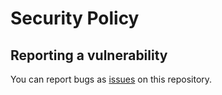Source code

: # Security Policy

## Reporting a vulnerability
You can report bugs as [issues](https://github.com/OpenSubdomains/register/issues/new/choose) on this repository.
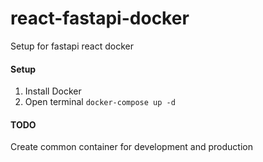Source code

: # react-fastapi-docker
Setup for fastapi react docker
#### Setup
1. Install Docker
2. Open terminal `docker-compose up -d`

#### TODO
Create common container for development and production

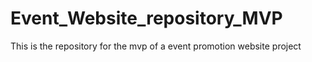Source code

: # Event_Website_repository_MVP
This is the repository for the mvp of a event promotion website project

========

* **Problem to solve**: Excluding pictures, copy exactly the lines from the line containing "## Reporting a vulnerability" through the last line of the data, inclusive.

* **Answer space**:
## Reporting a vulnerability
You can report bugs as [issues](https://github.com/OpenSubdomains/register/issues/new/choose) on this repository.
Source code

: # react-fastapi-docker
Setup for fastapi react docker
#### Setup
1. Install Docker
2. Open terminal `docker-compose up -d`

#### TODO
Create common container for development and production

Source code

: # Event_Website_repository_MVP
This is the repository for the mvp of a event promotion website project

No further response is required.